Schools, and I include universities, come to her with a proposal and she asks “ What is the benefits for your community and show me how they support you.” If they cannot show the connections they are sent away. Her Minister is so impressed with the gains in sustainable practices he has offered her a billion dollar package to work with. She has refused to take it up, as she believes that sustainable change best comes from communities and it is more vital that the Government really supports this ideal.
The cracking of the jaws dropping onto desks in disbelief was hilarious. Conference delegates are stunned that anyone might turn down a billion dollars in Environmental Education. Coming from the community-owned Bulk electricity days I understand the wisdom of what she does. I think of our current anti-community, fragmented and secretive Bulk-electricity structure and our hostile Parliament. I think of our fragmented competitive school system with institutions scrambling over top of each other as they strive for student numbers and funds. I think of how our formal Environmental Industry is riddled with intellectual dishonesty and PR spin as each sector in it scrabbles and fights to keep its pet project alive.
Jenny was confronted with this too and yet now has university professors and graduate students enthused to share their knowledge with their colleagues and communities. Principals no longer dread the topic and instead delight in talking to their communities of their work in making their campuses more sustainable. Some schools are even off the Bulk-electricity grid and place zero demand on local stormwater and waste infrastructures. Her big focus is on identifying and publicly acknowledging good critical thinking, no matter how small the campus.
I ask does she work with private companies and if so how does she prevent them using the programmes for Spin and Greenwash purposes? She replies that at first the CEOs would ring her up and she would just put the phone down on them. They got the message. This said, she does involve some private companies but she identifies the good ones. It is she who approaches them and it is all on her terms. An example is the world’s largest photovoltaic panel manufacturer. She describes the guys running it as just a bunch of engineers out to create a most sustainable product who happen to have made a lot of money doing it. They were happy to be involved and there was never any thought that their company’s name would be in anyway linked.
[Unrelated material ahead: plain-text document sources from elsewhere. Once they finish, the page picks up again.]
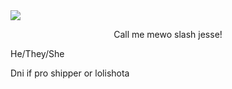 <img src="https://gifcity.carrd.co/assets/images/gallery84/3886c26f.gif?v=47652796">
<p><center>Call me mewo slash jesse!</center></p>
<p>He/They/She</p>
<p>Dni if pro shipper or lolishota</p>
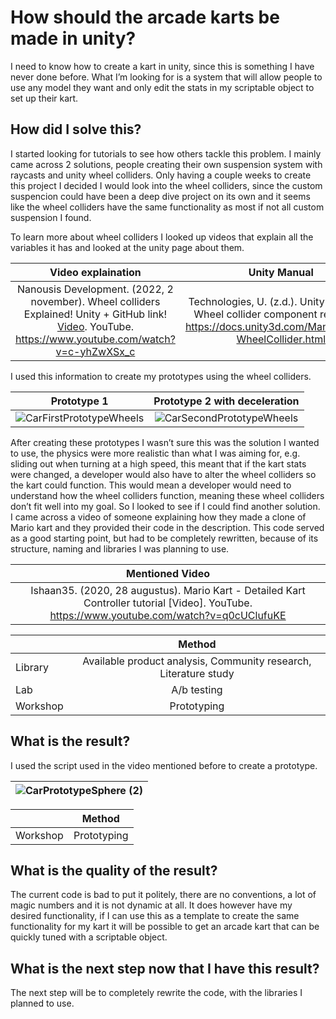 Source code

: # How should the arcade karts be made in unity?
I need to know how to create a kart in unity, since this is something I have never done before. What I’m looking for is a system that will allow people to use any model they want and only edit the stats in my scriptable object to set up their kart.

## How did I solve this?
I started looking for tutorials to see how others tackle this problem. I mainly came across 2 solutions, people creating their own suspension system with raycasts and unity wheel colliders. Only having a couple weeks to create this project I decided I would look into the wheel colliders, since the custom suspencion could have been a deep dive project on its own and it seems like the wheel colliders have the same functionality as most if not all custom suspension I found.

To learn more about wheel colliders I looked up videos that explain all the variables it has and looked at the unity page about them. 

|Video explaination|Unity Manual|
|:----------------:|:----------:|
|Nanousis Development. (2022, 2 november). Wheel colliders Explained! Unity + GitHub link! [Video](https://www.youtube.com/watch?v=c-yhZwXSx_c). YouTube. https://www.youtube.com/watch?v=c-yhZwXSx_c|Technologies, U. (z.d.). Unity - Manual: Wheel collider component reference. https://docs.unity3d.com/Manual/class-WheelCollider.html|

I used this information to create my prototypes using the wheel colliders.

|Prototype 1|Prototype 2 with deceleration|
|:-------------:|:------------------------------------:|
|![CarFirstPrototypeWheels](https://github.com/Timsel1/S6-Portfolio/assets/90602424/61b8f604-22f7-451f-940f-3b3b8aebe17d)|![CarSecondPrototypeWheels](https://github.com/Timsel1/S6-Portfolio/assets/90602424/44c0eb04-b98f-4599-b71d-5db0e5d0a2eb)|

After creating these prototypes I wasn’t sure this was the solution I wanted to use, the physics were more realistic than what I was aiming for, e.g. sliding out when turning at a high speed, this meant that if the kart stats were changed, a developer would also have to alter the wheel colliders so the kart could function. This would mean a developer would need to understand how the wheel colliders function, meaning these wheel colliders don’t fit well into my goal. So I looked to see if I could find another solution.  
I came across a video of someone explaining how they made a clone of Mario kart and they provided their code in the description. This code served as a good starting point, but had to be completely rewritten, because of its structure, naming and libraries I was planning to use.

|Mentioned Video|
|:-------------:|
|Ishaan35. (2020, 28 augustus). Mario Kart - Detailed Kart Controller tutorial [Video]. YouTube. https://www.youtube.com/watch?v=q0cUClufuKE|

|  |Method|
|:-|:----:|
|Library| Available product analysis, Community research, Literature study|
|Lab|A/b testing|
|Workshop|Prototyping|

## What is the result?
I used the script used in the video mentioned before to create a prototype.

|![CarPrototypeSphere (2)](https://github.com/Timsel1/S6-Portfolio/assets/90602424/db437b0d-5db2-4044-a770-b3653952b12b)|
|:-:|

|  |Method|
|:-|:----:|
|Workshop|Prototyping|

## What is the quality of the result?
The current code is bad to put it politely, there are no conventions, a lot of magic numbers and it is not dynamic at all. It does however have my desired functionality, if I can use this as a template to create the same functionality for my kart it will be possible to get an arcade kart that can be quickly tuned with a scriptable object.

## What is the next step now that I have this result?
The next step will be to completely rewrite the code, with the libraries I planned to use.
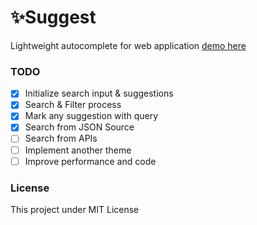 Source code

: # ✨Suggest

Lightweight autocomplete for web application [demo here](https://muhibbudins.github.io/suggest/)

### TODO

- [x] Initialize search input & suggestions
- [x] Search & Filter process
- [x] Mark any suggestion with query
- [x] Search from JSON Source
- [ ] Search from APIs
- [ ] Implement another theme
- [ ] Improve performance and code

### License

This project under MIT License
For me, Jenny is an example of the power of the individual, of the community, of our schools, of a small island people to show the world a sustainable future.
Afterwards I notice a small phenomenon. A few people begin coming up to me saying that I must feel my ideas are at last being supported. I am kind of surprised as I had little inkling that they knew the ideas I promote. I guess some NZAEE exec bods might have read my submission to the conference. Though NZers visit my website I rarely observe them there. The bulk of my readers are overseas where I have noted people spending up to 9 hours over two days on it.
(I mentioned this to a mate and when he hears one extended visitor is Virginia-based he laughed and says that is where the headquarters of the CIA is based. Yeah, well. I am well aware of the mass misery that the Agency causes. Then again their intelligence must surely be revealing that our present systems and activities are leading to an inevitable mass collapse of civilisation. Maybe someone there loves their child and wishes more for it and finds hope visiting my website?)
At the end of the conference a teacher asks if she can see the Energy Action programme. She wants to teach about “energy” and carbon. I have bought a dozen teaching posters with me and I pass them by her back at the hostel. A couple of other delegates happen in on our discussion, including the president of the NZAEE. I think they are amazed at the scale of the thinking in the resource and I have to tell them much of it is already superseded. It certainly is in my mind.
Before I leave Auckland I visit the SkyTower like a good little tourist. Noble attempts are being made to wean Auckland city from its severe oil addicted ways. One of my first acts on arriving had been to pay homage to the new Britomart rail centre. I admire the millions of dollars of sculpturing though the dead punga trees had a sad effect. Perhaps they died in sympathy with the dead train sitting at the platform. Periodically the line of people sitting glumly on their handbags and satchels were informed that mechanical breakdown would mean a twenty-minute delay. I do not know how many twenty minutes that was on top of. No train came or went while I was there.
I ask to change my train ticket back to Wellington. “This must seem stupid but you cannot buy railway tickets at the railway station – you will have to go elsewhere.” I walk around the block to a place that does sell them. “This must seem so stupid that you cannot buy such railway tickets at the railway station”, offers the woman behind the counter, perhaps anticipating the zillointh such comment. I agree and we discuss the stupidity and inefficiency of the New Economic Order.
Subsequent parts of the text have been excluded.